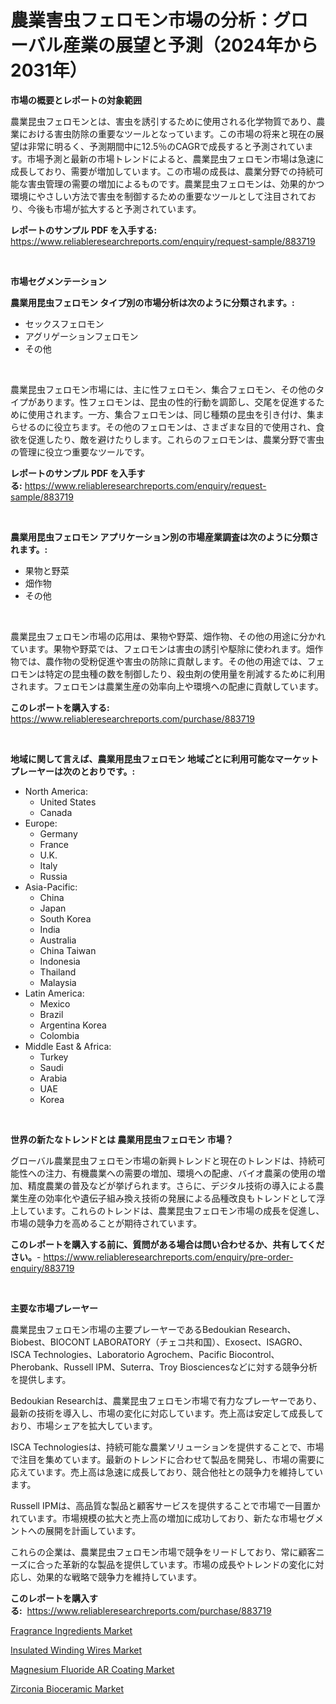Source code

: <p><h1>農業害虫フェロモン市場の分析：グローバル産業の展望と予測（2024年から2031年）</h1></p><p><strong>市場の概要とレポートの対象範囲</strong></p>
<p><p>農業昆虫フェロモンとは、害虫を誘引するために使用される化学物質であり、農業における害虫防除の重要なツールとなっています。この市場の将来と現在の展望は非常に明るく、予測期間中に12.5％のCAGRで成長すると予測されています。市場予測と最新の市場トレンドによると、農業昆虫フェロモン市場は急速に成長しており、需要が増加しています。この市場の成長は、農業分野での持続可能な害虫管理の需要の増加によるものです。農業昆虫フェロモンは、効果的かつ環境にやさしい方法で害虫を制御するための重要なツールとして注目されており、今後も市場が拡大すると予測されています。</p></p>
<p><strong>レポートのサンプル PDF を入手する:</strong> <a href="https://www.reliableresearchreports.com/enquiry/request-sample/883719">https://www.reliableresearchreports.com/enquiry/request-sample/883719</a></p>
<p>&nbsp;</p>
<p><strong>市場セグメンテーション</strong></p>
<p><strong>農業用昆虫フェロモン タイプ別の市場分析は次のように分類されます。:</strong></p>
<p><ul><li>セックスフェロモン</li><li>アグリゲーションフェロモン</li><li>その他</li></ul></p>
<p>&nbsp;</p>
<p><p>農業昆虫フェロモン市場には、主に性フェロモン、集合フェロモン、その他のタイプがあります。性フェロモンは、昆虫の性的行動を調節し、交尾を促進するために使用されます。一方、集合フェロモンは、同じ種類の昆虫を引き付け、集まらせるのに役立ちます。その他のフェロモンは、さまざまな目的で使用され、食欲を促進したり、敵を避けたりします。これらのフェロモンは、農業分野で害虫の管理に役立つ重要なツールです。</p></p>
<p><strong>レポートのサンプル PDF を入手する:</strong>&nbsp;<a href="https://www.reliableresearchreports.com/enquiry/request-sample/883719">https://www.reliableresearchreports.com/enquiry/request-sample/883719</a></p>
<p>&nbsp;</p>
<p><strong> 農業用昆虫フェロモン アプリケーション別の市場産業調査は次のように分類されます。:</strong></p>
<p><ul><li>果物と野菜</li><li>畑作物</li><li>その他</li></ul></p>
<p>&nbsp;</p>
<p><p>農業昆虫フェロモン市場の応用は、果物や野菜、畑作物、その他の用途に分かれています。果物や野菜では、フェロモンは害虫の誘引や駆除に使われます。畑作物では、農作物の受粉促進や害虫の防除に貢献します。その他の用途では、フェロモンは特定の昆虫種の数を制御したり、殺虫剤の使用量を削減するために利用されます。フェロモンは農業生産の効率向上や環境への配慮に貢献しています。</p></p>
<p><strong>このレポートを購入する:</strong>&nbsp; <a href="https://www.reliableresearchreports.com/purchase/883719">https://www.reliableresearchreports.com/purchase/883719</a></p>
<p>&nbsp;</p>
<p><strong>地域に関して言えば、農業用昆虫フェロモン 地域ごとに利用可能なマーケットプレーヤーは次のとおりです。:</strong></p>
<p><ul>
    <li>
        North America:
        <ul>
            <li>United States</li>
            <li>Canada</li>
        </ul>
    </li>
    <li>
        Europe:
        <ul>
            <li>Germany</li>
            <li>France</li>
            <li>U.K.</li>
            <li>Italy</li>
            <li>Russia</li>
        </ul>
    </li>
    <li>
        Asia-Pacific:
        <ul>
            <li>China</li>
            <li>Japan</li>
            <li>South Korea</li>
            <li>India</li>
            <li>Australia</li>
            <li>China Taiwan</li>
            <li>Indonesia</li>
            <li>Thailand</li>
            <li>Malaysia</li>
        </ul>
    </li>
    <li>
        Latin America:
        <ul>
            <li>Mexico</li>
            <li>Brazil</li>
            <li>Argentina Korea</li>
            <li>Colombia</li>
        </ul>
    </li>
    <li>
        Middle East & Africa:
        <ul>
            <li>Turkey</li>
            <li>Saudi</li>
            <li>Arabia</li>
            <li>UAE</li>
            <li>Korea</li>
        </ul>
    </li>
    </ul></p>
<p>&nbsp;</p>
<p><strong>世界の新たなトレンドとは 農業用昆虫フェロモン 市場？</strong></p>
<p><p>グローバル農業昆虫フェロモン市場の新興トレンドと現在のトレンドは、持続可能性への注力、有機農業への需要の増加、環境への配慮、バイオ農薬の使用の増加、精度農業の普及などが挙げられます。さらに、デジタル技術の導入による農業生産の効率化や遺伝子組み換え技術の発展による品種改良もトレンドとして浮上しています。これらのトレンドは、農業昆虫フェロモン市場の成長を促進し、市場の競争力を高めることが期待されています。</p></p>
<p><strong>このレポートを購入する前に、質問がある場合は問い合わせるか、共有してください。</strong>- <a href="https://www.reliableresearchreports.com/enquiry/pre-order-enquiry/883719">https://www.reliableresearchreports.com/enquiry/pre-order-enquiry/883719</a></p>
<p>&nbsp;</p>
<p><strong>主要な市場プレーヤー</strong></p>
<p><p>農業昆虫フェロモン市場の主要プレーヤーであるBedoukian Research、Biobest、BIOCONT LABORATORY（チェコ共和国）、Exosect、ISAGRO、ISCA Technologies、Laboratorio Agrochem、Pacific Biocontrol、Pherobank、Russell IPM、Suterra、Troy Biosciencesなどに対する競争分析を提供します。</p><p>Bedoukian Researchは、農業昆虫フェロモン市場で有力なプレーヤーであり、最新の技術を導入し、市場の変化に対応しています。売上高は安定して成長しており、市場シェアを拡大しています。</p><p>ISCA Technologiesは、持続可能な農業ソリューションを提供することで、市場で注目を集めています。最新のトレンドに合わせて製品を開発し、市場の需要に応えています。売上高は急速に成長しており、競合他社との競争力を維持しています。</p><p>Russell IPMは、高品質な製品と顧客サービスを提供することで市場で一目置かれています。市場規模の拡大と売上高の増加に成功しており、新たな市場セグメントへの展開を計画しています。</p><p>これらの企業は、農業昆虫フェロモン市場で競争をリードしており、常に顧客ニーズに合った革新的な製品を提供しています。市場の成長やトレンドの変化に対応し、効果的な戦略で競争力を維持しています。</p></p>
<p><strong>このレポートを購入する:</strong>&nbsp;&nbsp;<a href="https://www.reliableresearchreports.com/purchase/883719">https://www.reliableresearchreports.com/purchase/883719</a></p>
<p><p><a href="https://view.publitas.com/reportprime-1/global-fragrance-ingredients-market-by-types-applications-and-major-players-with-regional-growth-rate-analysis-and-development-situation-from-2024-to-2031/">Fragrance Ingredients Market</a></p><p><a href="https://forested-sushi-9b0.notion.site/Insulated-Winding-Wires-Market-Analysis-and-Market-Size-Global-Industry-Overview-Market-Segmentati-676ef747b7a94770a1e0d84bc7897932">Insulated Winding Wires Market</a></p><p><a href="https://summer-dogwood-3e9.notion.site/Decoding-the-Magnesium-Fluoride-AR-Coating-Market-A-Deep-Dive-into-the-Latest-Market-Trends-Market-0fa8c46b3f3545019359b52b5687d3fd">Magnesium Fluoride AR Coating Market</a></p><p><a href="https://github.com/Sherrillcrooksxa8i18ucf2m/Market-Research-Report-List-1/blob/main/zirconia-bioceramic-market.md">Zirconia Bioceramic Market</a></p></p>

» REQUIRED ACTION
Retype every entry exactly as written. Leave the pictures out.

» EXERCISE RESULT
Source code

: <p><h1>農業害虫フェロモン市場の分析：グローバル産業の展望と予測（2024年から2031年）</h1></p><p><strong>市場の概要とレポートの対象範囲</strong></p>
<p><p>農業昆虫フェロモンとは、害虫を誘引するために使用される化学物質であり、農業における害虫防除の重要なツールとなっています。この市場の将来と現在の展望は非常に明るく、予測期間中に12.5％のCAGRで成長すると予測されています。市場予測と最新の市場トレンドによると、農業昆虫フェロモン市場は急速に成長しており、需要が増加しています。この市場の成長は、農業分野での持続可能な害虫管理の需要の増加によるものです。農業昆虫フェロモンは、効果的かつ環境にやさしい方法で害虫を制御するための重要なツールとして注目されており、今後も市場が拡大すると予測されています。</p></p>
<p><strong>レポートのサンプル PDF を入手する:</strong> <a href="https://www.reliableresearchreports.com/enquiry/request-sample/883719">https://www.reliableresearchreports.com/enquiry/request-sample/883719</a></p>
<p>&nbsp;</p>
<p><strong>市場セグメンテーション</strong></p>
<p><strong>農業用昆虫フェロモン タイプ別の市場分析は次のように分類されます。:</strong></p>
<p><ul><li>セックスフェロモン</li><li>アグリゲーションフェロモン</li><li>その他</li></ul></p>
<p>&nbsp;</p>
<p><p>農業昆虫フェロモン市場には、主に性フェロモン、集合フェロモン、その他のタイプがあります。性フェロモンは、昆虫の性的行動を調節し、交尾を促進するために使用されます。一方、集合フェロモンは、同じ種類の昆虫を引き付け、集まらせるのに役立ちます。その他のフェロモンは、さまざまな目的で使用され、食欲を促進したり、敵を避けたりします。これらのフェロモンは、農業分野で害虫の管理に役立つ重要なツールです。</p></p>
<p><strong>レポートのサンプル PDF を入手する:</strong>&nbsp;<a href="https://www.reliableresearchreports.com/enquiry/request-sample/883719">https://www.reliableresearchreports.com/enquiry/request-sample/883719</a></p>
<p>&nbsp;</p>
<p><strong> 農業用昆虫フェロモン アプリケーション別の市場産業調査は次のように分類されます。:</strong></p>
<p><ul><li>果物と野菜</li><li>畑作物</li><li>その他</li></ul></p>
<p>&nbsp;</p>
<p><p>農業昆虫フェロモン市場の応用は、果物や野菜、畑作物、その他の用途に分かれています。果物や野菜では、フェロモンは害虫の誘引や駆除に使われます。畑作物では、農作物の受粉促進や害虫の防除に貢献します。その他の用途では、フェロモンは特定の昆虫種の数を制御したり、殺虫剤の使用量を削減するために利用されます。フェロモンは農業生産の効率向上や環境への配慮に貢献しています。</p></p>
<p><strong>このレポートを購入する:</strong>&nbsp; <a href="https://www.reliableresearchreports.com/purchase/883719">https://www.reliableresearchreports.com/purchase/883719</a></p>
<p>&nbsp;</p>
<p><strong>地域に関して言えば、農業用昆虫フェロモン 地域ごとに利用可能なマーケットプレーヤーは次のとおりです。:</strong></p>
<p><ul>
    <li>
        North America:
        <ul>
            <li>United States</li>
            <li>Canada</li>
        </ul>
    </li>
    <li>
        Europe:
        <ul>
            <li>Germany</li>
            <li>France</li>
            <li>U.K.</li>
            <li>Italy</li>
            <li>Russia</li>
        </ul>
    </li>
    <li>
        Asia-Pacific:
        <ul>
            <li>China</li>
            <li>Japan</li>
            <li>South Korea</li>
            <li>India</li>
            <li>Australia</li>
            <li>China Taiwan</li>
            <li>Indonesia</li>
            <li>Thailand</li>
            <li>Malaysia</li>
        </ul>
    </li>
    <li>
        Latin America:
        <ul>
            <li>Mexico</li>
            <li>Brazil</li>
            <li>Argentina Korea</li>
            <li>Colombia</li>
        </ul>
    </li>
    <li>
        Middle East & Africa:
        <ul>
            <li>Turkey</li>
            <li>Saudi</li>
            <li>Arabia</li>
            <li>UAE</li>
            <li>Korea</li>
        </ul>
    </li>
    </ul></p>
<p>&nbsp;</p>
<p><strong>世界の新たなトレンドとは 農業用昆虫フェロモン 市場？</strong></p>
<p><p>グローバル農業昆虫フェロモン市場の新興トレンドと現在のトレンドは、持続可能性への注力、有機農業への需要の増加、環境への配慮、バイオ農薬の使用の増加、精度農業の普及などが挙げられます。さらに、デジタル技術の導入による農業生産の効率化や遺伝子組み換え技術の発展による品種改良もトレンドとして浮上しています。これらのトレンドは、農業昆虫フェロモン市場の成長を促進し、市場の競争力を高めることが期待されています。</p></p>
<p><strong>このレポートを購入する前に、質問がある場合は問い合わせるか、共有してください。</strong>- <a href="https://www.reliableresearchreports.com/enquiry/pre-order-enquiry/883719">https://www.reliableresearchreports.com/enquiry/pre-order-enquiry/883719</a></p>
<p>&nbsp;</p>
<p><strong>主要な市場プレーヤー</strong></p>
<p><p>農業昆虫フェロモン市場の主要プレーヤーであるBedoukian Research、Biobest、BIOCONT LABORATORY（チェコ共和国）、Exosect、ISAGRO、ISCA Technologies、Laboratorio Agrochem、Pacific Biocontrol、Pherobank、Russell IPM、Suterra、Troy Biosciencesなどに対する競争分析を提供します。</p><p>Bedoukian Researchは、農業昆虫フェロモン市場で有力なプレーヤーであり、最新の技術を導入し、市場の変化に対応しています。売上高は安定して成長しており、市場シェアを拡大しています。</p><p>ISCA Technologiesは、持続可能な農業ソリューションを提供することで、市場で注目を集めています。最新のトレンドに合わせて製品を開発し、市場の需要に応えています。売上高は急速に成長しており、競合他社との競争力を維持しています。</p><p>Russell IPMは、高品質な製品と顧客サービスを提供することで市場で一目置かれています。市場規模の拡大と売上高の増加に成功しており、新たな市場セグメントへの展開を計画しています。</p><p>これらの企業は、農業昆虫フェロモン市場で競争をリードしており、常に顧客ニーズに合った革新的な製品を提供しています。市場の成長やトレンドの変化に対応し、効果的な戦略で競争力を維持しています。</p></p>
<p><strong>このレポートを購入する:</strong>&nbsp;&nbsp;<a href="https://www.reliableresearchreports.com/purchase/883719">https://www.reliableresearchreports.com/purchase/883719</a></p>
<p><p><a href="https://view.publitas.com/reportprime-1/global-fragrance-ingredients-market-by-types-applications-and-major-players-with-regional-growth-rate-analysis-and-development-situation-from-2024-to-2031/">Fragrance Ingredients Market</a></p><p><a href="https://forested-sushi-9b0.notion.site/Insulated-Winding-Wires-Market-Analysis-and-Market-Size-Global-Industry-Overview-Market-Segmentati-676ef747b7a94770a1e0d84bc7897932">Insulated Winding Wires Market</a></p><p><a href="https://summer-dogwood-3e9.notion.site/Decoding-the-Magnesium-Fluoride-AR-Coating-Market-A-Deep-Dive-into-the-Latest-Market-Trends-Market-0fa8c46b3f3545019359b52b5687d3fd">Magnesium Fluoride AR Coating Market</a></p><p><a href="https://github.com/Sherrillcrooksxa8i18ucf2m/Market-Research-Report-List-1/blob/main/zirconia-bioceramic-market.md">Zirconia Bioceramic Market</a></p></p>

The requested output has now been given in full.